### Information
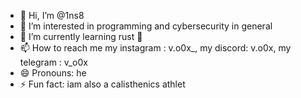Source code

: - 👋 Hi, I’m @1ns8
- 👀 I’m interested in programming and cybersecurity in general
- 🌱 I’m currently learning rust 🦀
- 📫 How to reach me my instagram : v.o0x_, my discord: v.o0x, my telegram : v_o0x
- 😄 Pronouns: he
- ⚡ Fun fact: iam also a calisthenics athlet

<!---
1ns8/1ns8 is a ✨ special ✨ repository because its `README.md` (this file) appears on your GitHub profile.
You can click the Preview link to take a look at your changes.
--->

### What is expected
With the images removed, write out all of the material above exactly.

### Written answer
Source code

: - 👋 Hi, I’m @1ns8
- 👀 I’m interested in programming and cybersecurity in general
- 🌱 I’m currently learning rust 🦀
- 📫 How to reach me my instagram : v.o0x_, my discord: v.o0x, my telegram : v_o0x
- 😄 Pronouns: he
- ⚡ Fun fact: iam also a calisthenics athlet

<!---
1ns8/1ns8 is a ✨ special ✨ repository because its `README.md` (this file) appears on your GitHub profile.
You can click the Preview link to take a look at your changes.
--->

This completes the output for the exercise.